At the moment I’m spending about 20% of the time just doing device->host memcpy’s. Has anybody had any success in doing this copy in parallel i.e., reading back the results from launch N while launch N+1 is in flight?

So far the only approach I’ve tried that has gotten anywhere is to cudaMemcpy the result to a PBO, glMapBuffer the PBO and then use another thread to memcpy that pointer. However, if I read the docs right I have to use cudaGLRegisterBufferObject and cudaGLUnregisterBufferObject every frame for this to be safe, and that wipes out any performance gains.

Currently, data transfers between host and device cannot be done in parallel with kernel execution.
Future releases might support this though.
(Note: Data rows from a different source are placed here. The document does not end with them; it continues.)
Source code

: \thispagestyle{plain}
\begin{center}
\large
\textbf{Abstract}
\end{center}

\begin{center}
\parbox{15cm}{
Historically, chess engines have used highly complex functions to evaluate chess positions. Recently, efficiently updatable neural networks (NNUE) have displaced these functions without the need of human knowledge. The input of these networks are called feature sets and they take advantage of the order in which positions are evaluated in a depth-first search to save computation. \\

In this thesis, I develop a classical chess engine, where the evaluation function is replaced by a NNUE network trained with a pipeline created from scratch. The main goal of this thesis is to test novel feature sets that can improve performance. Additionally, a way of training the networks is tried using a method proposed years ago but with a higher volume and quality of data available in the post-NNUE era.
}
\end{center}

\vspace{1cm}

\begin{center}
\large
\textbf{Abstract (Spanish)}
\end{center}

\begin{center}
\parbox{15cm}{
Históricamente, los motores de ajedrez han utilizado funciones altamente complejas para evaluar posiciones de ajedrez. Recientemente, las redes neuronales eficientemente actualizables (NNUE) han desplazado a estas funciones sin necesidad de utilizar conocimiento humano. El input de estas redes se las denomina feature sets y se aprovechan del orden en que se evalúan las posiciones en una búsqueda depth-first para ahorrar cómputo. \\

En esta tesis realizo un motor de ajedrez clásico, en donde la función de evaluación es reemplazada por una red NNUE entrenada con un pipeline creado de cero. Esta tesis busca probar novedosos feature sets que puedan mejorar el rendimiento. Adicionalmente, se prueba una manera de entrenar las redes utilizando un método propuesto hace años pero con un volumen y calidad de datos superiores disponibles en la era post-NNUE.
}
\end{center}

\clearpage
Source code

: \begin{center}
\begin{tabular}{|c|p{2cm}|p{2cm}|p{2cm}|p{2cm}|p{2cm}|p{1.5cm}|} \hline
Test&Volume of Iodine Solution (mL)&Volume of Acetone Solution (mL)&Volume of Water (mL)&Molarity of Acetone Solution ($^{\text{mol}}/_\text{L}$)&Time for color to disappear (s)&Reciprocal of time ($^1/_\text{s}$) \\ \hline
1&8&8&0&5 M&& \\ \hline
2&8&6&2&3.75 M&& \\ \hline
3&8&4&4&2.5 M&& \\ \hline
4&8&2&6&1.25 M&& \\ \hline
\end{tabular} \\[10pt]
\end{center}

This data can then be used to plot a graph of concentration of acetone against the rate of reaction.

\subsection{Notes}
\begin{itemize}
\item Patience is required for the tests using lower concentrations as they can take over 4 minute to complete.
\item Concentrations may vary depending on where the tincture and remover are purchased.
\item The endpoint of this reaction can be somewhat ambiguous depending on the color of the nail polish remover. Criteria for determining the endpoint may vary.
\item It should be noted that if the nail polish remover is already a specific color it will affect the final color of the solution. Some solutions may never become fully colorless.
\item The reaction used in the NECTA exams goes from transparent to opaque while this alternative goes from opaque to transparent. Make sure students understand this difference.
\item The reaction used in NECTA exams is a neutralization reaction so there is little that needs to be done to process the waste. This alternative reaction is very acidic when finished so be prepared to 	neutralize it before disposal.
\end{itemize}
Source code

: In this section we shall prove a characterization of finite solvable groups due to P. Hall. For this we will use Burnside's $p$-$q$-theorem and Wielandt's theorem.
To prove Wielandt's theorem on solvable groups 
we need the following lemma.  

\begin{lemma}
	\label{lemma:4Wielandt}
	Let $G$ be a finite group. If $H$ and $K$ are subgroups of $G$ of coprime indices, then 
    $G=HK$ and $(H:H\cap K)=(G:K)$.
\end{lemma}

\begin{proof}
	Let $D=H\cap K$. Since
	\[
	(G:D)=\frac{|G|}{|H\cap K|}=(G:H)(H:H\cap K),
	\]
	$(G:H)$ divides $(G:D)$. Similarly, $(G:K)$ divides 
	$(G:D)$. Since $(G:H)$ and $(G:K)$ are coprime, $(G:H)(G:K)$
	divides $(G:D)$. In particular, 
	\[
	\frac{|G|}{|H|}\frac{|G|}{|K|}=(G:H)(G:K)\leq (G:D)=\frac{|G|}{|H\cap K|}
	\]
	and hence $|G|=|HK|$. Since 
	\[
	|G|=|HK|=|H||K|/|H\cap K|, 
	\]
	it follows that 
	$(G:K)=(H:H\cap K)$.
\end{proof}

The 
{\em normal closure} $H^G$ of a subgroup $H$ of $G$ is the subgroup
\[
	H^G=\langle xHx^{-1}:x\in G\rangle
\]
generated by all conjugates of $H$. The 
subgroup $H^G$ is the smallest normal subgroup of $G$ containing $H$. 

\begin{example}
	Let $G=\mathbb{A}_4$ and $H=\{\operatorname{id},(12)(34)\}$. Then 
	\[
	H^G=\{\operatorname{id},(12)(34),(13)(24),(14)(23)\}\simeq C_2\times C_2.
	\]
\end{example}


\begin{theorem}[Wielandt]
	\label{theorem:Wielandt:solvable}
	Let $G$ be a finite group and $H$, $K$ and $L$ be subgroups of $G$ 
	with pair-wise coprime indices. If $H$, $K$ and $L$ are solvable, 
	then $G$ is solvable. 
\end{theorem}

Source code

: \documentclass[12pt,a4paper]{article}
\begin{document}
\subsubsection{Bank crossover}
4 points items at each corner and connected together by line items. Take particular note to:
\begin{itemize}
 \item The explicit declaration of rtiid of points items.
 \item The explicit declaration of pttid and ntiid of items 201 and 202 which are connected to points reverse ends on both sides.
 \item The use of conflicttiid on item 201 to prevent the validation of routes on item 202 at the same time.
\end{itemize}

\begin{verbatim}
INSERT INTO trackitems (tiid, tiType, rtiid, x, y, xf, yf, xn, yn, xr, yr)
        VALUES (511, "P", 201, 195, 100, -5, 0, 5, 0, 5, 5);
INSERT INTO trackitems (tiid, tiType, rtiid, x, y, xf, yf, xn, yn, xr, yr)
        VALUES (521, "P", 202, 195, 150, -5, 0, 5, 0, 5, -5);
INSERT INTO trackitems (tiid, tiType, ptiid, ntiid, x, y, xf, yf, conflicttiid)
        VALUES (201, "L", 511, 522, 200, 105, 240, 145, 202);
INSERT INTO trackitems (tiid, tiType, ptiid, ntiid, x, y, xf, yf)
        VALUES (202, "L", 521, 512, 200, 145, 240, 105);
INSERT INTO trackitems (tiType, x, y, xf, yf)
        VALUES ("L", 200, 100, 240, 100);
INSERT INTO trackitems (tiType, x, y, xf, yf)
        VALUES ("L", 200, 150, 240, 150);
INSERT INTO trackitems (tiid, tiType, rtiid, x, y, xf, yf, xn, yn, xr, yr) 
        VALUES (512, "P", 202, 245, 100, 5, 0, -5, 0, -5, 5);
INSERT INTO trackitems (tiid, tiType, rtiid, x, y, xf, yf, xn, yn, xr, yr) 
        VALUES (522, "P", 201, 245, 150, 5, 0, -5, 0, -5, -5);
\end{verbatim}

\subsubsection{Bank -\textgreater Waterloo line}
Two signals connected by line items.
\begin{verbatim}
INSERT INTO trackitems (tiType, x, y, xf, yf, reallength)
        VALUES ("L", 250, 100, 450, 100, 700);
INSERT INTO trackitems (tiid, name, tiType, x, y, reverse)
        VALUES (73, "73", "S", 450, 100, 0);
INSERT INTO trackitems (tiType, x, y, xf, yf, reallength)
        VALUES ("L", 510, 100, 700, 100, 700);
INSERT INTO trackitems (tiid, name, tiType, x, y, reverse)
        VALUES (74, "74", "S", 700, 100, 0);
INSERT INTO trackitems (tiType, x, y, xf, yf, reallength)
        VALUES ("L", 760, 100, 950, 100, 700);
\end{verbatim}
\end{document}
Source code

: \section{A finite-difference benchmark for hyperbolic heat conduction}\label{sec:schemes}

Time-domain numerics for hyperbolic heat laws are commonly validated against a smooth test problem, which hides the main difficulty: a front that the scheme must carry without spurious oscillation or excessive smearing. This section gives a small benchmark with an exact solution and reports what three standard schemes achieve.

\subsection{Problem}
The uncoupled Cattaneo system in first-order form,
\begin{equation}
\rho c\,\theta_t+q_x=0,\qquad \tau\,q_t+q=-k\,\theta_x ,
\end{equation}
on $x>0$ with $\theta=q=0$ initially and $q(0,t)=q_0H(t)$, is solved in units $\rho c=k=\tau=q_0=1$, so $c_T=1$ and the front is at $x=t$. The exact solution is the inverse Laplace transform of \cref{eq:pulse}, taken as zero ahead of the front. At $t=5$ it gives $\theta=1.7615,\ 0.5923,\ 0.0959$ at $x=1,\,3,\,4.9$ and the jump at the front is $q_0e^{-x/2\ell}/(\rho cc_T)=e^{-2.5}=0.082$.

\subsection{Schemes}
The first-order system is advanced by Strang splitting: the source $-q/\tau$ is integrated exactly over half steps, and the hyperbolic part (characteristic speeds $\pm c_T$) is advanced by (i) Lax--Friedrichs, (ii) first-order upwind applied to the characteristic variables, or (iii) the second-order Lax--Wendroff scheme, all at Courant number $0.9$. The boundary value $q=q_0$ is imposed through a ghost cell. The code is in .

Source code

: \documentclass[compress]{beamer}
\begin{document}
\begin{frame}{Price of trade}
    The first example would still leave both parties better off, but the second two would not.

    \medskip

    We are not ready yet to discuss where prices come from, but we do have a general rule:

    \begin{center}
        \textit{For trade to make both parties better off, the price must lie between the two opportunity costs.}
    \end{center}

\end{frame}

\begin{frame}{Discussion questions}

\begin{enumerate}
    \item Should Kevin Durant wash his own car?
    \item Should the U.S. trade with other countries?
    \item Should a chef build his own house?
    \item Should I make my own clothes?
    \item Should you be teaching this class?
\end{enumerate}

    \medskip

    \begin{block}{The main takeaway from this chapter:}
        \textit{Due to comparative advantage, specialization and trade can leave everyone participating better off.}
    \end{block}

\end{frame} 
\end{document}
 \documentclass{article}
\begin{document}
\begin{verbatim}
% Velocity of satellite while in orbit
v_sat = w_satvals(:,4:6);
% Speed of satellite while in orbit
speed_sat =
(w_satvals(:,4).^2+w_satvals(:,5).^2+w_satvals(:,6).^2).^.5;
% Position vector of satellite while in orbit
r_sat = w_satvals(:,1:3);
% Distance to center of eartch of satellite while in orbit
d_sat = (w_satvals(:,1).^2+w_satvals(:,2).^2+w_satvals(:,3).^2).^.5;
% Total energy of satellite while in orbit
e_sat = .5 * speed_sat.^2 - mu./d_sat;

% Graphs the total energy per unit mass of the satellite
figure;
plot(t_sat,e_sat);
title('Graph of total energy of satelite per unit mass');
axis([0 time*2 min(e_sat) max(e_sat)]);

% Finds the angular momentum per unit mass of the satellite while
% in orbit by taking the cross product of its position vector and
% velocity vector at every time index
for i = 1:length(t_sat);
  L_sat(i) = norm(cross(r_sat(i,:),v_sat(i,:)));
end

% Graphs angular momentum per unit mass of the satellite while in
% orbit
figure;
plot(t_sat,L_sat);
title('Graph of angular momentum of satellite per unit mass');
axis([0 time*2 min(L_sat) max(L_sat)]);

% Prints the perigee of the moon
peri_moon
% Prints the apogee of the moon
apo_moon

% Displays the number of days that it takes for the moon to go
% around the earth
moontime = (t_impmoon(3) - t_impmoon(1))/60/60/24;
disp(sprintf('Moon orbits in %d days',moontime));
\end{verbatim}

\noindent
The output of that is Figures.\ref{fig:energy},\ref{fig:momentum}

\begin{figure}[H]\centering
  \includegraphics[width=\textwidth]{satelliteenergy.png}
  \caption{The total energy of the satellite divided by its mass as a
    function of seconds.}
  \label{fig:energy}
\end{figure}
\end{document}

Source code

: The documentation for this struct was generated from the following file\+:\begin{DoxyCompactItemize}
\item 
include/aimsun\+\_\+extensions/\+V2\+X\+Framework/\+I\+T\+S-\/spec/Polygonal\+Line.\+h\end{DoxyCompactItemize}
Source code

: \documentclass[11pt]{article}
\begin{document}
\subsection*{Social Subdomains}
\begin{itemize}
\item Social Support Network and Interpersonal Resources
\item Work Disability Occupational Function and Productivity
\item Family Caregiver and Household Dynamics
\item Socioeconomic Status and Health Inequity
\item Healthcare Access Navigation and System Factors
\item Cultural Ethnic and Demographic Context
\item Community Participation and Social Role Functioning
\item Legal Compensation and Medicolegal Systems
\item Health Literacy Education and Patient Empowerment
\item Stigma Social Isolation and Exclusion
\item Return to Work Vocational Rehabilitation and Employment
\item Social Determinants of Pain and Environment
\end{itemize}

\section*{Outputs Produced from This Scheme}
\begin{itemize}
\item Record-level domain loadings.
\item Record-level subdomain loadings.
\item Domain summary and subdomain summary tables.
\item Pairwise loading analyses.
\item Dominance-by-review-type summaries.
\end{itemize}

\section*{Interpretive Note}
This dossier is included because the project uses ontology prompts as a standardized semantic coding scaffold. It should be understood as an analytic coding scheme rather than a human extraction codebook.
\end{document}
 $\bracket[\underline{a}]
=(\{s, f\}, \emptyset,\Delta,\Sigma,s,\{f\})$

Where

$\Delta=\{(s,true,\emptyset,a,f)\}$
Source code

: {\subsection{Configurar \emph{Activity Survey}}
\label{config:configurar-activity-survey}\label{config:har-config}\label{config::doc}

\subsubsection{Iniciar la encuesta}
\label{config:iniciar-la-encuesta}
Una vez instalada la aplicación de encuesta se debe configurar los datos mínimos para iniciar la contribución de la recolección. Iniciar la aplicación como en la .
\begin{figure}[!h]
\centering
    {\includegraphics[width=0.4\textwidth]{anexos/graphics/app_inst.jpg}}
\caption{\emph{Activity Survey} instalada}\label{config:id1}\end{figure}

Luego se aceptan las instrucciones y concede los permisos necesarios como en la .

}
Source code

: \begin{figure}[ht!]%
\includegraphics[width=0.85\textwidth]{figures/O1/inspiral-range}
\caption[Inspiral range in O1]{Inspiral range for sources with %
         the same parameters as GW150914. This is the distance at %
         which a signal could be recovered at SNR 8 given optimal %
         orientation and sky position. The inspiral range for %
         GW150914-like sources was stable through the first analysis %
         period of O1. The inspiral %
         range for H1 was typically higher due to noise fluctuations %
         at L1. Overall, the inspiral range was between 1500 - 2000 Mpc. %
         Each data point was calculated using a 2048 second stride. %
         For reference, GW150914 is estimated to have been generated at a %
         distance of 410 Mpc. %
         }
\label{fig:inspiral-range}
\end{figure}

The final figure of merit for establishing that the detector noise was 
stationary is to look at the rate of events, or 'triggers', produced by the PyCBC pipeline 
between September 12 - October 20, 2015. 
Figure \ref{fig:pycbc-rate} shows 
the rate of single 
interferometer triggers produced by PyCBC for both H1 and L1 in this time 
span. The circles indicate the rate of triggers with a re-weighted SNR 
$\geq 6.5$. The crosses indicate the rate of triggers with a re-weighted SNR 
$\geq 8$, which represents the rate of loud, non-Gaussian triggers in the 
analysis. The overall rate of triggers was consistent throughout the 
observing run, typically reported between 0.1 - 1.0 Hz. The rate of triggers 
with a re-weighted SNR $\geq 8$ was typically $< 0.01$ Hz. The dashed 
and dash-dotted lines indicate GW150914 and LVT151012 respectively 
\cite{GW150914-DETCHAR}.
That’s why I’m trying to use the CUDA-OpenGL interface to hack this. The approach I mentioned above does generate a speedup and I appear to be getting correct results, all I need to know is whether I’m going to get bitten by a race condition later on due to using glMapBuffer on a buffer that is registered (but not mapped) with CUDA.

Thanks

Bruce

We’re also very, very interested in this.

Bruce, how much success have you had with this with using the CUDA-OpenGL interface? Would you be willing to share some examples of what you’ve done?

Thanks,

Jamie

This is being developed for a proprietary app, so unfortunately I’m not in a position to post code samples. The short answer is that doing it as I described and playing fast and loose with the buffer registration (leaving the buffer always registered - and I’m still trying to find out whether it is legal with glMapBuffer) amortises about half the cost of the transfer, on a dual-core CPU. Registering and unregistering the buffer has enough overhead that it becomes a net loss.

If you find any other approaches that look promising I’d be interested too.

Interesting technique, but I’m surprised this is faster.

The intent of cudaGLRegisterBufferObject is that you should only have to do it once when you create the buffer object, not every frame.

Unfortunately there’s a bug in the current release that means you need to do this every frame (at least if you’re using more than one buffer object). We’re hoping to get this fixed for the next release.

We’re continuing to work on optimizing memory transfers.